The Humane Society of the United States announced that the last of the 4,000 beagles was removed last week. They were sent to humane societies across the country in search of a better home.

But many, like Molly and her sisters, got something else important with their freedom — their names.

“All the dogs that came in had these big, similar tattoos on their ears,” Okazaki said, pulling up Molly’s ear to reveal the crudely stamped “CNA CNI” underneath.

“And it’s just a little bit heartbreaking to think that that might have been her name,” he said.
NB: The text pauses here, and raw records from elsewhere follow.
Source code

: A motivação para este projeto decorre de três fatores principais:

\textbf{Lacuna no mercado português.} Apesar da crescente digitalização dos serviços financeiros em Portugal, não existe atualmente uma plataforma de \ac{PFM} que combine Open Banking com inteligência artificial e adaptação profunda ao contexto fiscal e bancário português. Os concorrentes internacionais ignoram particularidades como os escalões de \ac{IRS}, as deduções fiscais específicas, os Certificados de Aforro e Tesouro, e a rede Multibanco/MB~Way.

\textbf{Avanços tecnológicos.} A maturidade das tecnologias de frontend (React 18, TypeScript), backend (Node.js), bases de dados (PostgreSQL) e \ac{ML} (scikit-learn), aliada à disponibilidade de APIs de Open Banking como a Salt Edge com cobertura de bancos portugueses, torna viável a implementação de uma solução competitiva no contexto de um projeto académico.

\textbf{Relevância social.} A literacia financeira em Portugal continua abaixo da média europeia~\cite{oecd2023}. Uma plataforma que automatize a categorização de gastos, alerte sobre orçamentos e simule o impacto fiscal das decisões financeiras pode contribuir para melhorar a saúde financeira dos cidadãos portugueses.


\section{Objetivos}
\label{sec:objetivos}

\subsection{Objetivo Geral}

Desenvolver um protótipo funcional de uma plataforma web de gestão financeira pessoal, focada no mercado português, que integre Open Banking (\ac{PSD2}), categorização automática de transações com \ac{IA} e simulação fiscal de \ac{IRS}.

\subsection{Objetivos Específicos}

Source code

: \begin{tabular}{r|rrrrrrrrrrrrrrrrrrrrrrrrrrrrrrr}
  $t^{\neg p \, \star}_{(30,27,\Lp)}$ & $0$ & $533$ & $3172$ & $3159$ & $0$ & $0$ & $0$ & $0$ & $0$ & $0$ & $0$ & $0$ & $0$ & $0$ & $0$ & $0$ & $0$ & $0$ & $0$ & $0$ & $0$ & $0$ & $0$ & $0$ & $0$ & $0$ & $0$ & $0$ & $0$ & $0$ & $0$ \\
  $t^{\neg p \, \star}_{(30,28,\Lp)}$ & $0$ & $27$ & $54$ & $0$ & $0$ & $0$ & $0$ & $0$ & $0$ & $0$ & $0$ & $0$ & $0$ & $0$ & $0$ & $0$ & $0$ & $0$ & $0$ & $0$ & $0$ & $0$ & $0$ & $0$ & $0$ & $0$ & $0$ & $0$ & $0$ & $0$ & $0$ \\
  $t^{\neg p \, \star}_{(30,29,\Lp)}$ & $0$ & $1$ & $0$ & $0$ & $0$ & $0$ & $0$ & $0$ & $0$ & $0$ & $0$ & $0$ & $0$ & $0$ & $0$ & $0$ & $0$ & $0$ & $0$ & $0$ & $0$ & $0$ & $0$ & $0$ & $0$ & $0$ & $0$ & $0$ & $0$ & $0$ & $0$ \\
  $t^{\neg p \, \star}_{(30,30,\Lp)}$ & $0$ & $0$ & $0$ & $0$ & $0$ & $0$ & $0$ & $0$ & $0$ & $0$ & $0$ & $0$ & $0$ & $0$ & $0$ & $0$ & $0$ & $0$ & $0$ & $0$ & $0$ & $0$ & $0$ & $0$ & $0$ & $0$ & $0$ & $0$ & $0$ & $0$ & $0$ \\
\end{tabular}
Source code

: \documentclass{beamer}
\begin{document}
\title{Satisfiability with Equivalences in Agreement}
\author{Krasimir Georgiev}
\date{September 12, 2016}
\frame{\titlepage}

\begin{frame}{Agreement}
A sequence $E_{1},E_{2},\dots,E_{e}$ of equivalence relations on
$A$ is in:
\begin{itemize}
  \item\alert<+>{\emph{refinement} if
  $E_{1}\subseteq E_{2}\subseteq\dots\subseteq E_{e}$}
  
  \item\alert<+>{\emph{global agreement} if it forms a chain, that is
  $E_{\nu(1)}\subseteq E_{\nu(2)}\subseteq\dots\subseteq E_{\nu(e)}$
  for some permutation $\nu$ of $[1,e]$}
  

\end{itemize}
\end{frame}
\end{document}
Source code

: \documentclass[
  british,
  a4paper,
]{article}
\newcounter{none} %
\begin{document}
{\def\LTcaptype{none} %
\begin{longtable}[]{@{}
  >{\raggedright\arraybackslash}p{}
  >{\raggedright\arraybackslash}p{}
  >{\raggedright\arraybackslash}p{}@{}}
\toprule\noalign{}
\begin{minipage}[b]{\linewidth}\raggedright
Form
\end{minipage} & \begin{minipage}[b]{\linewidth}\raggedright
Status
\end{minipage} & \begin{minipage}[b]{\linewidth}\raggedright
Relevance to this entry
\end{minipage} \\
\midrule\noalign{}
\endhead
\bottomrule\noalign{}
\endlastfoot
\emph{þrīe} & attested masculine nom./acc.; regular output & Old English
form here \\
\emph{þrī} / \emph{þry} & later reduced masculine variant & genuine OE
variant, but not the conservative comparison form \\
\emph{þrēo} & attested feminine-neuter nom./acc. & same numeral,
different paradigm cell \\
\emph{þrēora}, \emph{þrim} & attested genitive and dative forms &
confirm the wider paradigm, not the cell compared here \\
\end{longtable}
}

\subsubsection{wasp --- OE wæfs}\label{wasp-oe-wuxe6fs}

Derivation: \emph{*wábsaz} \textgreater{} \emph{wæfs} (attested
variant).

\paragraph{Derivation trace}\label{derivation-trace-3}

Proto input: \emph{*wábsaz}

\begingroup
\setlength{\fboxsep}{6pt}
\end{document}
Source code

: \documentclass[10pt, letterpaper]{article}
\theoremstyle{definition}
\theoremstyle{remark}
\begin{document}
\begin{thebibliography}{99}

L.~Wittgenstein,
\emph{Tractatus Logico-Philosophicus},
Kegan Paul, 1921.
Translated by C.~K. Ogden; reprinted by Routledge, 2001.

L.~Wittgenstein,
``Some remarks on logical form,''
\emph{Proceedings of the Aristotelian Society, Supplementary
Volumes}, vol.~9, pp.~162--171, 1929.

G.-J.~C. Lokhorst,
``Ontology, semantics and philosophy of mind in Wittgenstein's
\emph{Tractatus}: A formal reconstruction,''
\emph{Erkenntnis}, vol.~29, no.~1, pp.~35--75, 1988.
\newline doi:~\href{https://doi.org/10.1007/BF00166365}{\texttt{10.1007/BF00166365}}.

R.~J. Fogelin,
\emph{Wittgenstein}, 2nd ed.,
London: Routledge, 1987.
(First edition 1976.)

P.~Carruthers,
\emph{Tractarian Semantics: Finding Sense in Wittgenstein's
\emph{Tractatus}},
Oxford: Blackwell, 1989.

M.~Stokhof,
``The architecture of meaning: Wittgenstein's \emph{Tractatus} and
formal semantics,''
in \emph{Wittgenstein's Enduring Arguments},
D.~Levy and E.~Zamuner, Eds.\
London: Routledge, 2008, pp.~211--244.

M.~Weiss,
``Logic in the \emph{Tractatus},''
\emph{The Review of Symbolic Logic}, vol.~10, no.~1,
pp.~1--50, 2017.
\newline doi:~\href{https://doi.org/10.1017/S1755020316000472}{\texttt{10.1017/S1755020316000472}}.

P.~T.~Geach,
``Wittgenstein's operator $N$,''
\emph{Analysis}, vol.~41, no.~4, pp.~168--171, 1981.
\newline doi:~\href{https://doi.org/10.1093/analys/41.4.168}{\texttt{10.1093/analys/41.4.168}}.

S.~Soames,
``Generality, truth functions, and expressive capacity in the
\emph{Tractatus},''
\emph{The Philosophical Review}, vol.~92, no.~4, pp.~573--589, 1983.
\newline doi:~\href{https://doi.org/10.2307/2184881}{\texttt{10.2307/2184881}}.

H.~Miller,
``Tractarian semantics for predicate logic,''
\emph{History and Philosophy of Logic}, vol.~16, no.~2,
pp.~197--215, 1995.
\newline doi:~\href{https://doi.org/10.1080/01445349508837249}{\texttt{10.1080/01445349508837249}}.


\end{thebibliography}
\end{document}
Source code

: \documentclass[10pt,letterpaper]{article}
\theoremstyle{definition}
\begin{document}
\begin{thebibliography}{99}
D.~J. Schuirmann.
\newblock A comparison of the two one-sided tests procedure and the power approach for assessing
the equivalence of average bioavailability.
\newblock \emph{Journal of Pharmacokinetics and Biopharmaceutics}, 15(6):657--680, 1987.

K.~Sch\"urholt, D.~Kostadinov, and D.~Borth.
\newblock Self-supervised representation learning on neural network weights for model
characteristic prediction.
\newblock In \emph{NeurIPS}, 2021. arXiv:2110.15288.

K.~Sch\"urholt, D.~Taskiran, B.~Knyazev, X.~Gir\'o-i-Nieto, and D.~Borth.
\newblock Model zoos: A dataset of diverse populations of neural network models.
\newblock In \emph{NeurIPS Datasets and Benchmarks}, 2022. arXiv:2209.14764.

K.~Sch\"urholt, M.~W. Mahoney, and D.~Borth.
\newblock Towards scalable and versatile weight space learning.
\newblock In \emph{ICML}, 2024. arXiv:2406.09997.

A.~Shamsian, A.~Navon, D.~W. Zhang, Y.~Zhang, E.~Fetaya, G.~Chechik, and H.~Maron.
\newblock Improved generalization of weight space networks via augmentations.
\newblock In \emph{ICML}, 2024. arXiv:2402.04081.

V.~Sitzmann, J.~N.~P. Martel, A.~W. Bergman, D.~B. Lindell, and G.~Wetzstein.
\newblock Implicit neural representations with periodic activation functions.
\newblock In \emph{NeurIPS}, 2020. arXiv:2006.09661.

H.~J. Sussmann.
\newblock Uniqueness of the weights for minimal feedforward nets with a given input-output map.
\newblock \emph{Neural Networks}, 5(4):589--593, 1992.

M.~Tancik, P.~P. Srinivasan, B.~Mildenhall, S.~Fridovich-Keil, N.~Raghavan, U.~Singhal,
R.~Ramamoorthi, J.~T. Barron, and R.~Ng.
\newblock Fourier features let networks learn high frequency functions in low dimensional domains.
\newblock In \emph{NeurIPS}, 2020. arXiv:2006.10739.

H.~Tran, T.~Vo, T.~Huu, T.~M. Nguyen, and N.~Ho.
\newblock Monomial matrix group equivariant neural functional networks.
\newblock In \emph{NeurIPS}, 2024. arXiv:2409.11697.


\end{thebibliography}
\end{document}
But for many animals that come through the humane society in Jefferson, naming can be the easy part.

“When Molly and her friends got here, they were pretty scared,” Okazaki said. “It’s – the facility they come from – they don’t really get a lot of socialization, they don’t get a lot of time.”

While Beagles are known for their good temperaments and are liked by people, it always takes time and review to ensure all the different animals from a troubled past find good homes.

“Especially with dogs that come out of an abusive situation, typically in a lonely home, you can see different behaviors that they would have,” Okazaki said. “For a larger dog, or perhaps a dog that has had a more traumatic past, we are looking for someone who may have more experience handling this type of animal.”

Molly’s sisters were adopted within a week of their arrival.

According to Okazaki, Molly picked up 10 to 15 suitors herself, and one of them will have her tail wagging home within a few days.

“Having these beagles come for our 100th anniversary is just right for us,” he said, “to be able to say that this is all we do. It allows us to make a difference and it’s really fantastic.”